Our biggest competitor's product is packaged in red. So DH asks the customer to let him know what the serial number of "our" unit was and after a long pause the customer sheepishly admitted that it wasn't one of our units, but he wanted help from us because we had the reputation of the best service in the business and the competitor hadn't been able to figure the problem out. Hey, if the guy wants to buy that single unit from our competitor, that's not a biggie, but to waste almost a week of my husband's time trying to service a product that we didn't even make that one tiny sale on? Ouch. I hope your husband now asks for the serial number of the troublesome unit first before investing any time in troubleshooting. Nah, he's a softie. Even after all that, he still helped the "customer" out.
|
|
swamp
Community Leader
THEY’RE EATING THE DOGS!!!!!!!
Joined: Dec 19, 2010 16:03:22 GMT -5
Posts: 45,619
|
Post by swamp on Aug 2, 2014 11:44:52 GMT -5
Weren't those lawn darts called Jarts? We had them as well and all survived with no bloodshed. I'm sure my mom still has them, actually. As well as 90% of our childhood toys. Yes. We had them. My parents and their friends used to get all drunk and play during parties. With the kids around. Good times!!
|
|
Bonny
Junior Associate
Joined: Nov 17, 2013 10:54:37 GMT -5
Posts: 7,459
Location: No Place Like Home!
|
Post by Bonny on Aug 2, 2014 13:44:01 GMT -5
LOL - We had the killer lawn darts too when I was a kid - AND I was the only girl with three older brothers - yeah - that was fun. You learned how to duck & dodge wayward darts pretty quickly - yet we all survived unscathed - not even a scratch or wound on any of us.We also rode our bikes with no helmet, and roller-skated with no knee pads or elbow pads/helmets.

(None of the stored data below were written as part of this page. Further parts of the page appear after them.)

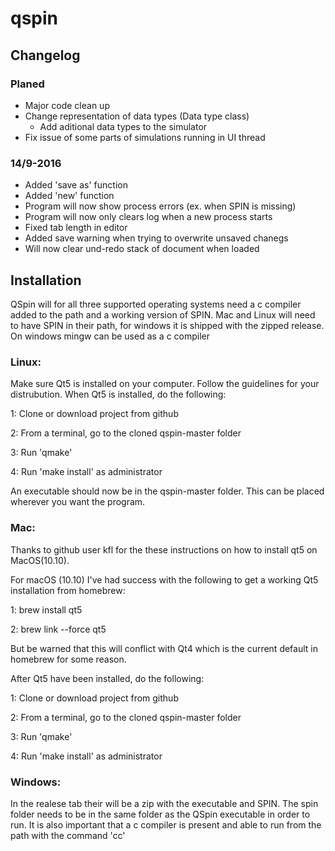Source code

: # qspin

## Changelog

### Planed

- Major code clean up
- Change representation of data types (Data type class)
  - Add aditional data types to the simulator
- Fix issue of some parts of simulations running in UI thread

### 14/9-2016
- Added 'save as' function
- Added 'new' function
- Program will now show process errors (ex. when SPIN is missing)
- Program will now only clears log when a new process starts
- Fixed tab length in editor
- Added save warning when trying to overwrite unsaved chanegs
- Will now clear und-redo stack of document when loaded

## Installation

QSpin will for all three supported operating systems need a c compiler added to the path and a working version of SPIN. Mac and Linux will need to have SPIN in their path, for windows it is shipped with the zipped release. On windows mingw can be used as a c compiler

### Linux:

Make sure Qt5 is installed on your computer. Follow the guidelines for your distrubution. When Qt5 is installed, do the following:

1: Clone or download project from github

2: From a terminal, go to the cloned qspin-master folder

3: Run 'qmake'

4: Run 'make install' as administrator

An executable should now be in the qspin-master folder. This can be placed wherever you want the program.

### Mac:

Thanks to github user kfl for the these instructions on how to install qt5 on MacOS(10.10).

  For macOS (10.10) I've had success with the following to get a working Qt5 installation from homebrew:
  
  1: brew install qt5
  
  2: brew link --force qt5
  
  But be warned that this will conflict with Qt4 which is the current default in homebrew for some reason.

After Qt5 have been installed, do the following:

1: Clone or download project from github

2: From a terminal, go to the cloned qspin-master folder

3: Run 'qmake'

4: Run 'make install' as administrator

### Windows:

In the realese tab their will be a zip with the executable and SPIN. The spin folder needs to be in the same folder as the QSpin executable in order to run. It is also important that a c compiler is present and able to run from the path with the command 'cc'
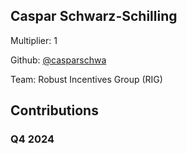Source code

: 
## Caspar Schwarz-Schilling
Multiplier: 1

Github: [@casparschwa](https://github.com/casparschwa)

Team: Robust Incentives Group (RIG)

## Contributions

### Q4 2024

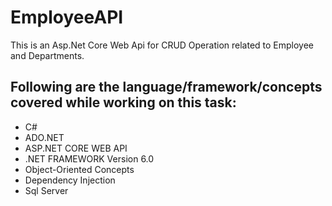 # EmployeeAPI
This is an Asp.Net Core Web Api for CRUD Operation related to Employee and Departments.

## Following are the language/framework/concepts covered while working on this task:
- C#
- ADO.NET
- ASP.NET CORE WEB API
- .NET FRAMEWORK Version 6.0
- Object-Oriented Concepts
- Dependency Injection
- Sql Server 
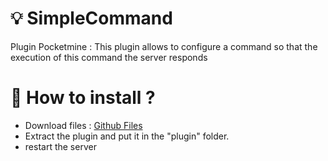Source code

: # 💡 SimpleCommand

Plugin Pocketmine : This plugin allows to configure a command so that the execution of this command the server responds

# 📜 How to install ?

* Download files : [Github Files](https://github.com/CapybaraPin/SimpleCommand)
* Extract the plugin and put it in the "plugin" folder.
* restart the server


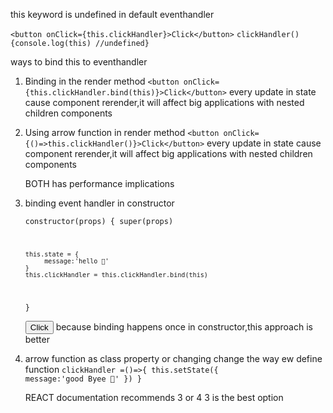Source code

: this keyword is undefined in default eventhandler

`<button onClick={this.clickHandler}>Click</button>`
`clickHandler(){console.log(this) //undefined}`

ways to bind this to eventhandler
1.  Binding in the render method 
    `<button onClick={this.clickHandler.bind(this)}>Click</button>`
    every update in state cause component rerender,it will affect big  applications with nested children components
2.  Using arrow function in render method
    `<button onClick={()=>this.clickHandler()}>Click</button>`
    every update in state cause component rerender,it will affect big  applications with nested children components
    
    BOTH has performance implications
3.  binding event handler in constructor

    <code>constructor(props) {
        super(props)
    
        this.state = {
             message:'hello 🚀'
        }
        this.clickHandler = this.clickHandler.bind(this)
    }</code>

    <button onClick={this.clickHandler}>Click</button>
    because binding happens once in constructor,this approach is better
4.  arrow function as class property or changing change the way ew define function
    <code>clickHandler =()=>{
        this.setState({
            message:'good Byee 🐓'
        })
    }</code>


    REACT documentation recommends 3 or 4
    3 is the best option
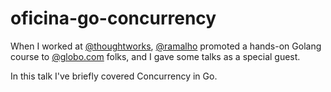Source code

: # oficina-go-concurrency

When I worked at [@thoughtworks](https://github.com/thoughtworks), [@ramalho](https://github.com/ramalho) promoted a hands-on Golang course to [@globo.com](https://github.com/globocom) folks, and I gave some talks as a special guest.

In this talk I've briefly covered Concurrency in Go.
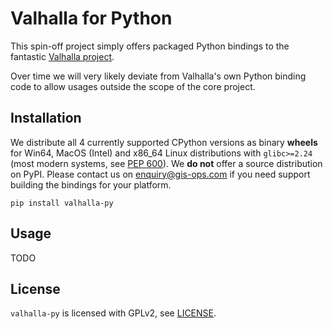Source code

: # Valhalla for Python

This spin-off project simply offers packaged Python bindings to the fantastic [Valhalla project](https://github.com/valhalla/valhalla).

Over time we will very likely deviate from Valhalla's own Python binding code to allow usages outside the scope of the core project.

## Installation
 
We distribute all 4 currently supported CPython versions as binary **wheels** for Win64, MacOS (Intel) and x86_64 Linux distributions with `glibc>=2.24` (most modern systems, see [PEP 600](https://www.python.org/dev/peps/pep-0600/)). We **do not** offer a source distribution on PyPI. Please contact us on enquiry@gis-ops.com if you need support building the bindings for your platform.

`pip install valhalla-py`

## Usage

TODO

## License

`valhalla-py` is licensed with GPLv2, see [LICENSE](./LICENSE).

We also picked veggies (such as peas, carrots, and radishes, etc ) out of the garden and rinsed the dirt off with that garden hose that's been sitting outside forever - before wolfing them down.
We all survived - in fact, I think it helped build up our immune system - unlike kids today who are placed inside bubbles to protect them from life and germs and dirt - and all other fun stuff - such as lawn darts - or tobogganing down a steep, snowy, icy hill at full speed (also without a helmet).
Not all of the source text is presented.